EXERCISE DETAILS »
Please give the data again in full, exactly as provided.

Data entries
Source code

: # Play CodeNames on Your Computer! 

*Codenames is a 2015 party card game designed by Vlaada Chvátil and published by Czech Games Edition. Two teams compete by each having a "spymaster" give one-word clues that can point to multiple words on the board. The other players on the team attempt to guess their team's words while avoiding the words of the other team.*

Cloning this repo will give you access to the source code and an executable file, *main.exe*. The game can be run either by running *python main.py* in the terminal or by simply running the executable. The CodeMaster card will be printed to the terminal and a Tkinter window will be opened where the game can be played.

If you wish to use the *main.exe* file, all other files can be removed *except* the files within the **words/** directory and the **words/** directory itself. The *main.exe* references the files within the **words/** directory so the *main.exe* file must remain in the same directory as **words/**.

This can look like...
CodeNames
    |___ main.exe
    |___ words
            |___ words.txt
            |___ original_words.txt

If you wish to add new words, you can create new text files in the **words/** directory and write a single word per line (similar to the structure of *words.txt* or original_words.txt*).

THE COMPLETED TASK »
Source code

: # Play CodeNames on Your Computer! 

*Codenames is a 2015 party card game designed by Vlaada Chvátil and published by Czech Games Edition. Two teams compete by each having a "spymaster" give one-word clues that can point to multiple words on the board. The other players on the team attempt to guess their team's words while avoiding the words of the other team.*

Cloning this repo will give you access to the source code and an executable file, *main.exe*. The game can be run either by running *python main.py* in the terminal or by simply running the executable. The CodeMaster card will be printed to the terminal and a Tkinter window will be opened where the game can be played.

If you wish to use the *main.exe* file, all other files can be removed *except* the files within the **words/** directory and the **words/** directory itself. The *main.exe* references the files within the **words/** directory so the *main.exe* file must remain in the same directory as **words/**.

This can look like...
CodeNames
    |___ main.exe
    |___ words
            |___ words.txt
            |___ original_words.txt

If you wish to add new words, you can create new text files in the **words/** directory and write a single word per line (similar to the structure of *words.txt* or original_words.txt*).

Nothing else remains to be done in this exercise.